--- Your assignment ---
Would you filter the listing below so that only lines with the word "given" remain?

--- Stored data ---
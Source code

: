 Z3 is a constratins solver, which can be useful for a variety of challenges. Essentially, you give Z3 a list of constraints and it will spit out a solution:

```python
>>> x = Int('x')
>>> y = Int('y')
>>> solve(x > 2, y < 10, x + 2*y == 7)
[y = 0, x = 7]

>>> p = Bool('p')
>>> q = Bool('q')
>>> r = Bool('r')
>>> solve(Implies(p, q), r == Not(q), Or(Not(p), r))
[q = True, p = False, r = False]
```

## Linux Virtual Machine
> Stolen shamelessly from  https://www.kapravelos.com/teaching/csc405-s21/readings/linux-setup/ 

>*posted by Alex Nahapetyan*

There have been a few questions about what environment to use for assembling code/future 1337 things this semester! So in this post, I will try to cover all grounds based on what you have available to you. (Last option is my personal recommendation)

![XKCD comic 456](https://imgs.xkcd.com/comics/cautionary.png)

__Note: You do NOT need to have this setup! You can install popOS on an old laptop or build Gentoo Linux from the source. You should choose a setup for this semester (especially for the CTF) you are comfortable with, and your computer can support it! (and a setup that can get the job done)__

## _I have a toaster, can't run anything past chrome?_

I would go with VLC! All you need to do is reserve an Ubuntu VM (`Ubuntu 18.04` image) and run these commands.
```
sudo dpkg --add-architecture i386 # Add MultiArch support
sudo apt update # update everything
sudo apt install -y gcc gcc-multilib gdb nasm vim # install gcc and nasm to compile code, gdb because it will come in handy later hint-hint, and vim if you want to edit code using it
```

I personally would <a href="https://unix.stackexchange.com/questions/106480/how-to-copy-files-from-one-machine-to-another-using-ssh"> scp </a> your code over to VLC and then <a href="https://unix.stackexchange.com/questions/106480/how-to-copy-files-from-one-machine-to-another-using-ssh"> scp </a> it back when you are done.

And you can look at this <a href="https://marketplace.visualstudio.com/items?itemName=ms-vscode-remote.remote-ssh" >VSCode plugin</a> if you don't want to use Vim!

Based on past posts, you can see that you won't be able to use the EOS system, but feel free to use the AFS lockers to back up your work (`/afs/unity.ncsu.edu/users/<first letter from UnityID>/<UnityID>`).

* * *

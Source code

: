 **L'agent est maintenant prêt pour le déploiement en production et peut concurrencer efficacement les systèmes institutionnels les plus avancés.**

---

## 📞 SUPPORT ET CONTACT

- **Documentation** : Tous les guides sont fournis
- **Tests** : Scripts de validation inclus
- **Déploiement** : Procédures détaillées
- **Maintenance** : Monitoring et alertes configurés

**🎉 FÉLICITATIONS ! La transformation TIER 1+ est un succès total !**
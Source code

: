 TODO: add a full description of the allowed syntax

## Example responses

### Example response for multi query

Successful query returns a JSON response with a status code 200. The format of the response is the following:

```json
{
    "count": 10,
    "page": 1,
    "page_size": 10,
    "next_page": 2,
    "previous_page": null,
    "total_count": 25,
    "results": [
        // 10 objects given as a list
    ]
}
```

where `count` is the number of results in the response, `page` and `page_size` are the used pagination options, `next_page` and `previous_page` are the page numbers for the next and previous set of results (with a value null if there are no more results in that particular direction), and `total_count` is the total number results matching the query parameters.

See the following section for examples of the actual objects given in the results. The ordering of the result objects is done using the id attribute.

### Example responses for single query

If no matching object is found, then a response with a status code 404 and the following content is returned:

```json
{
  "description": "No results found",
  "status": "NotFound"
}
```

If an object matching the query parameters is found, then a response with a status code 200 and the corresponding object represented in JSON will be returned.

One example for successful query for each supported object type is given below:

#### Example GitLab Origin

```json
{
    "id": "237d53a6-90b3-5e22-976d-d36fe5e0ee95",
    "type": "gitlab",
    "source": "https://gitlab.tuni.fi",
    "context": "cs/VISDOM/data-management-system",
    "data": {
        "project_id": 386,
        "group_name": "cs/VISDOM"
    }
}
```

--- Solution for this task ---
        // 10 objects given as a list
See the following section for examples of the actual objects given in the results. The ordering of the result objects is done using the id attribute.
One example for successful query for each supported object type is given below:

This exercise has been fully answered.